Filing accurate and compliant medical claims is crucial for healthcare providers to get reimbursed for services rendered. However, medical claims processing is complex, and errors can easily occur, resulting in denied claims and lost revenue. Here are five of the most common errors found in medical claims and tips to avoid them:

1. Inaccurate Coding

One of the top reasons medical claims get denied is due to inaccurate coding. Medical coding translates services into universal medical code sets. Errors often happen when the wrong code is used or important details are missing. To avoid coding errors:

  • Use certified medical coders who are up-to-date on the latest code sets and guidelines
  • Perform internal audits to catch coding mistakes before submitting claims
  • Verify codes match the documentation in the patient’s medical record
  • Implement ongoing coding education and training
  • Conduct coding quality reviews to identify problem areas
  • Stay current on coding guideline changes and payer-specific policies

2. Incomplete Information

Insurance companies need complete patient and claim information in order to process and reimburse claims. Often required information is missing, such as the patient’s ID or birthdate, rendering claims unprocessable. Check claims carefully to ensure all necessary patient, provider, and service information is present before submitting. Also verify:

  • Patient name matches exactly to insurance records
  • Valid member insurance ID is used
  • Correct provider identifiers and credentials are included
  • Service location information is accurate
  • Referral and prior authorization data is complete

3. Lack of Authorizations

Many services require pre-authorization from the payer before billing. Billing without proper authorization will lead to automatic denial of claims. Set up system edits during billing to catch any missing authorizations and get them before submitting claims. Doing so will dramatically reduce denials. Keep an updated list of services requiring authorization and verify they are obtained prior to scheduling.

4. Billing Errors

Simple billing errors like billing for the wrong date of service, duplicate claims, or charges that don’t match the services provided can lead to denied payments. Compare documentation thoroughly against what is entered during billing to catch discrepancies. Additionally, run billing reports to identify any duplicate claims. Implement claim scrubbers that will reject claims with obvious errors before transmission.

5. Untimely Filing

Insurance companies require claims be submitted within a specific timely filing period. Out of network claims, in particular, have more stringent timely filing limits. Mark calendars for filing deadlines and submit claims as soon as possible after date of service. For claims approaching deadlines, resubmit them as quickly as possible. Set up tracking reports to flag claims close to exceeding timely filing limits for priority follow up.
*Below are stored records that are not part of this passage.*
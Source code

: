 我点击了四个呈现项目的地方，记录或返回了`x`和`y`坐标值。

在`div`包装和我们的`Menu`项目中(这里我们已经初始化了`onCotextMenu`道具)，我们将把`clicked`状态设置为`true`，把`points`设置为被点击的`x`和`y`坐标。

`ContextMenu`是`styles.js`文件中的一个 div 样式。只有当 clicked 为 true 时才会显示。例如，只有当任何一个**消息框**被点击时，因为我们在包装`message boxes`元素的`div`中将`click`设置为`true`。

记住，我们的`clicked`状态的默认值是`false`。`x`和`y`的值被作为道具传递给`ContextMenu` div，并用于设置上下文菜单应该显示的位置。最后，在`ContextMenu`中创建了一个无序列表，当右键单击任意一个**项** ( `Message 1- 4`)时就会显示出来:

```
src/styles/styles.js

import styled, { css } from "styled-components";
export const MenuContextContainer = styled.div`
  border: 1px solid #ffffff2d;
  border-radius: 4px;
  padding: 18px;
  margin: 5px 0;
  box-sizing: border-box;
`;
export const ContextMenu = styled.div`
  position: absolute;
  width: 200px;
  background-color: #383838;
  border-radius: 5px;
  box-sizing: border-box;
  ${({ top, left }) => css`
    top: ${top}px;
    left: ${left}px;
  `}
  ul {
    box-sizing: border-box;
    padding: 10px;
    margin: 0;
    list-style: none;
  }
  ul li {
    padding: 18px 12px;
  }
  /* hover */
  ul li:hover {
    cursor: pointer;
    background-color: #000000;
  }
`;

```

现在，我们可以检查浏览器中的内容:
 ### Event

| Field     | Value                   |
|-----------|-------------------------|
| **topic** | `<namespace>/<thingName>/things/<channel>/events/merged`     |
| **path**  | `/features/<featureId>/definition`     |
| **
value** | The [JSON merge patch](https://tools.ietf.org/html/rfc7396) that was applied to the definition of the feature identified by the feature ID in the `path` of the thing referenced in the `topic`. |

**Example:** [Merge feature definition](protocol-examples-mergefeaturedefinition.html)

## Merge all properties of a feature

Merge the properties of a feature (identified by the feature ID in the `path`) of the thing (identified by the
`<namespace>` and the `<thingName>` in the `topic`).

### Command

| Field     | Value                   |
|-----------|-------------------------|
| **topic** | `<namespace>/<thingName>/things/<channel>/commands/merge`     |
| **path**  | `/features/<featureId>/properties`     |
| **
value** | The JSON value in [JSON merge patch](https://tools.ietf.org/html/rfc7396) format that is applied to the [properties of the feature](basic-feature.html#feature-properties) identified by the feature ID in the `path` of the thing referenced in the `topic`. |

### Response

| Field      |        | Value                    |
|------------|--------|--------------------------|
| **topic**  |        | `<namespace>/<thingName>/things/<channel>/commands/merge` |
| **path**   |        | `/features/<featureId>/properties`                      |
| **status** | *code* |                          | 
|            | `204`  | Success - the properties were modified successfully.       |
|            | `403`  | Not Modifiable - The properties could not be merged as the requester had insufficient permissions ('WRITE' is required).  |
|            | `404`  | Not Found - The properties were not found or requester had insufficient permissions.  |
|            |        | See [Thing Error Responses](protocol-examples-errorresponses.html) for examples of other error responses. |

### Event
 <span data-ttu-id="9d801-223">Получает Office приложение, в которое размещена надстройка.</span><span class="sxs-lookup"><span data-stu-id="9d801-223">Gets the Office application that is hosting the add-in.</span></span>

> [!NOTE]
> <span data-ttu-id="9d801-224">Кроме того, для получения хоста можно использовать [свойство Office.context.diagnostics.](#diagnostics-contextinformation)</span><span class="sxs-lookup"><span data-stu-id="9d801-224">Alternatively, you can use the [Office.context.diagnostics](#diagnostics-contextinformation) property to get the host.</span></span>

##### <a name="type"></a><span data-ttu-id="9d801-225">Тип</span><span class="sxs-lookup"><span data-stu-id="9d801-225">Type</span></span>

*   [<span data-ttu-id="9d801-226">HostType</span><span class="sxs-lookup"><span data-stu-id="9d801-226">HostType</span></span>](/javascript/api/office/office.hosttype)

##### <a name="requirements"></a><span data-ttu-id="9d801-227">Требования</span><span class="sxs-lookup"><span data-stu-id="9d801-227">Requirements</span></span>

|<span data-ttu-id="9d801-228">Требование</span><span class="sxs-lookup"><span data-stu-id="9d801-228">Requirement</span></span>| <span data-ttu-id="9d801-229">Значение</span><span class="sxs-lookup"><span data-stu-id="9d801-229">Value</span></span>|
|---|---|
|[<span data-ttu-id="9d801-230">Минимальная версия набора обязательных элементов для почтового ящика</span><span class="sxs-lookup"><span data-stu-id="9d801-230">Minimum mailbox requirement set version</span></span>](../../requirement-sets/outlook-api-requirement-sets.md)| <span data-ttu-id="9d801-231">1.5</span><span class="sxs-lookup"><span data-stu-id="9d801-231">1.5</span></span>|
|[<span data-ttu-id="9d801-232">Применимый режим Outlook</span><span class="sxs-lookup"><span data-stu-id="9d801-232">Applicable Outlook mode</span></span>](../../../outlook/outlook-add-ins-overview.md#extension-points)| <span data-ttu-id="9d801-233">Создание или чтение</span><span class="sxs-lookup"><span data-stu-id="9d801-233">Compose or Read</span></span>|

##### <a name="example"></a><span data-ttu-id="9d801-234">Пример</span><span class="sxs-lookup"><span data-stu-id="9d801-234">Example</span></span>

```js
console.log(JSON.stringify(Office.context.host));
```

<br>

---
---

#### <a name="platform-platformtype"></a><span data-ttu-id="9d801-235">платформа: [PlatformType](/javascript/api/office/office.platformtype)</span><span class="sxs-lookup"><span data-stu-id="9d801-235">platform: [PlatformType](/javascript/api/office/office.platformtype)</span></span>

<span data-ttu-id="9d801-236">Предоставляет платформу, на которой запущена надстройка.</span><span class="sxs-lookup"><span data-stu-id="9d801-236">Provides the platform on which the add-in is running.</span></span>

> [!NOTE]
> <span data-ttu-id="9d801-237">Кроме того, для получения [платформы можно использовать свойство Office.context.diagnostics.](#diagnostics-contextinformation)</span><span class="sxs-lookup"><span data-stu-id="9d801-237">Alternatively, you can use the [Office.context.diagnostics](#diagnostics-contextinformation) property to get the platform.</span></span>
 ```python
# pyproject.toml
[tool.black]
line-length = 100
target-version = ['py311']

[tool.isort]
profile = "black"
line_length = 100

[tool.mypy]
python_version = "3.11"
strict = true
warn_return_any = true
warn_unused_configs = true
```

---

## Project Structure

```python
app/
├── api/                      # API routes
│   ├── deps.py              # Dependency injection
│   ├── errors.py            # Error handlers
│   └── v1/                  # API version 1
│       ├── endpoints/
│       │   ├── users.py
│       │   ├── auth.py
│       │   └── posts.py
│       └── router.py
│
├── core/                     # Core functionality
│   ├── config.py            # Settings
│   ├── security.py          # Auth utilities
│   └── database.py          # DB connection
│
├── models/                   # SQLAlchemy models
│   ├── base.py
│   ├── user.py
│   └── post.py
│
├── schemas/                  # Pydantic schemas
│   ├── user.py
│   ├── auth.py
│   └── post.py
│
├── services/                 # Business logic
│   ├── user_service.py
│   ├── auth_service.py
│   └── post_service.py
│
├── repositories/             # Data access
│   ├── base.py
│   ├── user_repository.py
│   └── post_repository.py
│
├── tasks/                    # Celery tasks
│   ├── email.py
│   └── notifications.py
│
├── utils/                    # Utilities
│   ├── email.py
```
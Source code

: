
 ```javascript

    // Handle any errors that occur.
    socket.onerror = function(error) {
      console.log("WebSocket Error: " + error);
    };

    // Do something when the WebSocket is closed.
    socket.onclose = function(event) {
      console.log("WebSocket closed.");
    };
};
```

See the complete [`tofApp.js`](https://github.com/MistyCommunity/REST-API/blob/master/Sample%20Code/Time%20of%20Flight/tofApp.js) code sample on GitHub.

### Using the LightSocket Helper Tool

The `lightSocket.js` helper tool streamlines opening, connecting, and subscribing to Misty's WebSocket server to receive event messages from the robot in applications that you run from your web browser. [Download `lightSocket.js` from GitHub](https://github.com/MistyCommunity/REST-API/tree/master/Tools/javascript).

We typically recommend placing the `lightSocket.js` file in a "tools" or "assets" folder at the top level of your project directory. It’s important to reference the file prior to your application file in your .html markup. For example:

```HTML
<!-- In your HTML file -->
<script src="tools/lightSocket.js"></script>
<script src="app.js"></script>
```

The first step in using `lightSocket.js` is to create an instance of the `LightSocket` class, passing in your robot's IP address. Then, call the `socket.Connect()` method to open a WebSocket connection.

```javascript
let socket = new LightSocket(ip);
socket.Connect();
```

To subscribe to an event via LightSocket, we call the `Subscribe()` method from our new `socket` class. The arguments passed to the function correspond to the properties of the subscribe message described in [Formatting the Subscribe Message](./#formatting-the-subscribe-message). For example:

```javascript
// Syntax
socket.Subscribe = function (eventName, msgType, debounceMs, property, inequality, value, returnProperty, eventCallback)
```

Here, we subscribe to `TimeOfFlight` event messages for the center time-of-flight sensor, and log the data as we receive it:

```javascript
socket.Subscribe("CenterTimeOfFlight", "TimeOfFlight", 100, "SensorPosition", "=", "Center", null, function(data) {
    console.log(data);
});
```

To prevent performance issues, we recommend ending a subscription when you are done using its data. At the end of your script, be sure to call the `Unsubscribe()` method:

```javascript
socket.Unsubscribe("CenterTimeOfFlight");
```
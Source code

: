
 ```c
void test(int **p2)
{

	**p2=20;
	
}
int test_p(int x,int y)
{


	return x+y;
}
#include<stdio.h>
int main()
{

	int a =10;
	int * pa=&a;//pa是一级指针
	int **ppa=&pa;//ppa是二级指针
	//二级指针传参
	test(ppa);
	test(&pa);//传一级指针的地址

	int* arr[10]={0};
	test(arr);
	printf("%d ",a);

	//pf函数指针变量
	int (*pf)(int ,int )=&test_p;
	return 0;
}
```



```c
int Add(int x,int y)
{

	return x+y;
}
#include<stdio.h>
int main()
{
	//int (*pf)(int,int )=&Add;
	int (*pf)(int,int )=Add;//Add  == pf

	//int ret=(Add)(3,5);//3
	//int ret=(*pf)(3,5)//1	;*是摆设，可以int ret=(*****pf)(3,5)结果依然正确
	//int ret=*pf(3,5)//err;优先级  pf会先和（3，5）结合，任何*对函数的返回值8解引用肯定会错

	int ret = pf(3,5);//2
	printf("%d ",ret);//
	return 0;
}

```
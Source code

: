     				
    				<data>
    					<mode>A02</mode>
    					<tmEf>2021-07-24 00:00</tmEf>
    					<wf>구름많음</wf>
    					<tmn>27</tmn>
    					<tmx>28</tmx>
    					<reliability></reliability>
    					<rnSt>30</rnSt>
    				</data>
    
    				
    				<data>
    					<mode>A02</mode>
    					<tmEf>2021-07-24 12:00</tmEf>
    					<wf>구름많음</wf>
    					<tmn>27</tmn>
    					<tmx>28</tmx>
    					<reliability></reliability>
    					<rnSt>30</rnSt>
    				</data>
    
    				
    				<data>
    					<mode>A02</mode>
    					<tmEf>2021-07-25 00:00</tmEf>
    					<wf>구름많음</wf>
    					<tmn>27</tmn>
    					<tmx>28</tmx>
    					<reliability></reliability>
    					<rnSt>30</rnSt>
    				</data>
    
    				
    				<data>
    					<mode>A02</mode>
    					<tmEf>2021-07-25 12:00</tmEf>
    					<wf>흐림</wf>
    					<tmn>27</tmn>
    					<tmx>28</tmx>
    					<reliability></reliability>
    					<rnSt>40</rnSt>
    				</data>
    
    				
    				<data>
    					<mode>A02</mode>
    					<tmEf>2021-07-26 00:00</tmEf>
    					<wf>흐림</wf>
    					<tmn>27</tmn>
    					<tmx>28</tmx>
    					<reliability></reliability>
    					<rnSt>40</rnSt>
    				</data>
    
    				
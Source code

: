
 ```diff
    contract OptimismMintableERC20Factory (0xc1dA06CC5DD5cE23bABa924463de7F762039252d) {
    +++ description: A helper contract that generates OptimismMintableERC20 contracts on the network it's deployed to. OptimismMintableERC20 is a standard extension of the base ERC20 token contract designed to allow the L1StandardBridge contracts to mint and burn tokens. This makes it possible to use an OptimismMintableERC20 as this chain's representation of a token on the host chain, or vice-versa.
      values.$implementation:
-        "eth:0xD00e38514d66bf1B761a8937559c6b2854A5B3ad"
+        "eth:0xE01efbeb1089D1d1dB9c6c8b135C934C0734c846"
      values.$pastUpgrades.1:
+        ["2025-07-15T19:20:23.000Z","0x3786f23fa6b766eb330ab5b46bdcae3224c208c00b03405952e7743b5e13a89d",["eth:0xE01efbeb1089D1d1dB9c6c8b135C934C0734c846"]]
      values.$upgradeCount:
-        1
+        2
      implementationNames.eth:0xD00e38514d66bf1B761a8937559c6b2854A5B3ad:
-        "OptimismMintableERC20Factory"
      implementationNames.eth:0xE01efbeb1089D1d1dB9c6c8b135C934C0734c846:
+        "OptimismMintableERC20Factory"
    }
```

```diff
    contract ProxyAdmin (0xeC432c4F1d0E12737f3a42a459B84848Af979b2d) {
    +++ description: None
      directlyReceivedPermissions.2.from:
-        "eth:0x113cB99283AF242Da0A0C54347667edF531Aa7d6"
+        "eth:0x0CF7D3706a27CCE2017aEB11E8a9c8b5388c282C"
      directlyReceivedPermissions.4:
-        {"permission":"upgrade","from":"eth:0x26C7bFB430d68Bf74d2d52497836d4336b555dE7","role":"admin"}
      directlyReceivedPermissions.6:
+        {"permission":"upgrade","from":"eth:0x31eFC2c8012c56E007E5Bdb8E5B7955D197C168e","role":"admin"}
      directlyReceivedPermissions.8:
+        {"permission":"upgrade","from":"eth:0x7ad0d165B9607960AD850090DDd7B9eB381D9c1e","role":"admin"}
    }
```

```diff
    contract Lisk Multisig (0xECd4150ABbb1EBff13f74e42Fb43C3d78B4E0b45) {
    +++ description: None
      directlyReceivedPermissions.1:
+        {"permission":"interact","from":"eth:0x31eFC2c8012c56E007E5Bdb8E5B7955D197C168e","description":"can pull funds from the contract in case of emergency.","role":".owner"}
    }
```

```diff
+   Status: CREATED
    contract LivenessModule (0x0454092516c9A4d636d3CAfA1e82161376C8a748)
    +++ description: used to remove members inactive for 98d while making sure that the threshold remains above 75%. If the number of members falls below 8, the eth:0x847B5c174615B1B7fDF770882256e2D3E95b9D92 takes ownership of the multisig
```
By being vigilant about these common claim errors, healthcare providers can reduce denials and realize the full reimbursement they’ve earned. For professional claims audit services, consider contacting experts like FRG for medical claims audit assistance. Proper medical claims management is vital for the financial health of every medical practice.

By being aware of the most common reasons for denials and putting expanded measures in place, healthcare providers can achieve higher claims submission quality and maximize appropriate reimbursement.